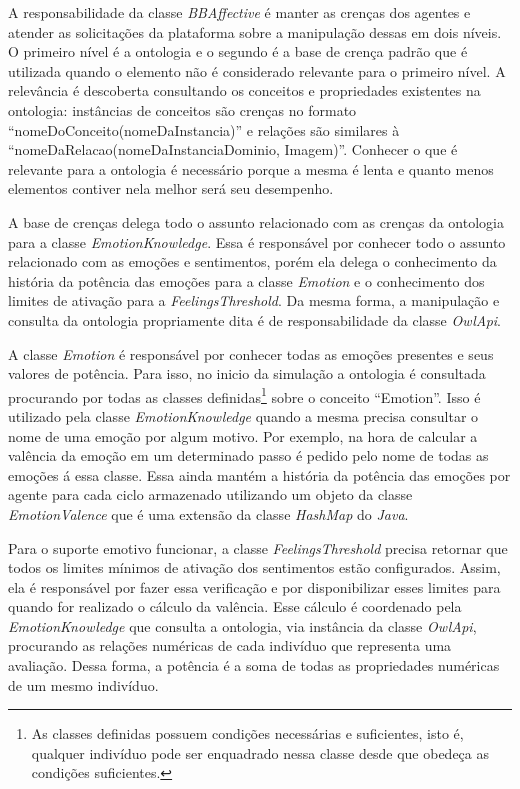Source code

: A responsabilidade da classe \emph{BBAffective} é manter as crenças dos
agentes e atender as solicitações da plataforma \jason sobre a manipulação
dessas em dois níveis. O primeiro nível é a ontologia e o segundo é a base de
crença padrão que é utilizada quando o elemento não é considerado relevante
para o primeiro nível. A relevância é descoberta consultando os conceitos e
propriedades existentes na ontologia: instâncias de conceitos são
crenças no formato ``nomeDoConceito(nomeDaInstancia)'' e relações são
similares à ``nomeDaRelacao(nomeDaInstanciaDominio, Imagem)''. Conhecer o que
é relevante para a ontologia é necessário porque a mesma é lenta e quanto
menos elementos contiver nela melhor será seu desempenho.

A base de crenças delega todo o assunto relacionado com as crenças da
ontologia para a classe \emph{EmotionKnowledge}. Essa é responsável por
conhecer todo o assunto relacionado com as emoções e sentimentos, porém ela
delega o conhecimento da história da potência das emoções para a classe
\emph{Emotion} e o conhecimento dos limites de ativação para a
\emph{FeelingsThreshold}. Da mesma forma, a manipulação e consulta da
ontologia propriamente dita é de responsabilidade da classe \emph{OwlApi}.

A classe \emph{Emotion} é responsável por conhecer todas as emoções presentes
e seus valores de potência. Para isso, no inicio da simulação a ontologia é
consultada procurando por todas as classes definidas\footnote{As classes
definidas possuem condições necessárias e suficientes, isto é, qualquer
indivíduo pode ser enquadrado nessa classe desde que obedeça as condições
suficientes.} sobre o conceito ``Emotion''. Isso é utilizado pela classe
\emph{EmotionKnowledge} quando a mesma precisa consultar o nome de uma emoção
por algum motivo. Por exemplo, na hora de calcular a valência da emoção em um
determinado passo é pedido pelo nome de todas as emoções á essa classe. Essa
ainda mantém a história da potência das emoções por agente para cada ciclo
armazenado utilizando um objeto da classe \emph{EmotionValence} que é uma
extensão da classe \emph{HashMap} do \emph{Java}.

Para o suporte emotivo funcionar, a classe \emph{FeelingsThreshold} precisa
retornar que todos os limites mínimos de ativação dos sentimentos estão configurados.
Assim, ela é responsável por fazer essa verificação e por disponibilizar esses
limites para quando for realizado o cálculo da valência. Esse cálculo é
coordenado pela \emph{EmotionKnowledge} que consulta a ontologia, via instância
da classe \emph{OwlApi}, procurando as relações numéricas de cada indivíduo
que representa uma avaliação. Dessa forma, a potência é a soma de todas as
propriedades numéricas de um mesmo indivíduo.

● ● ● ● ● ● ●

(What is expected):
Your reply should consist only of the lines from the one containing "de cada indivíduo" through the last line of the records, each reproduced exactly.

(Written response):
da classe \emph{OwlApi}, procurando as relações numéricas de cada indivíduo
que representa uma avaliação. Dessa forma, a potência é a soma de todas as
propriedades numéricas de um mesmo indivíduo.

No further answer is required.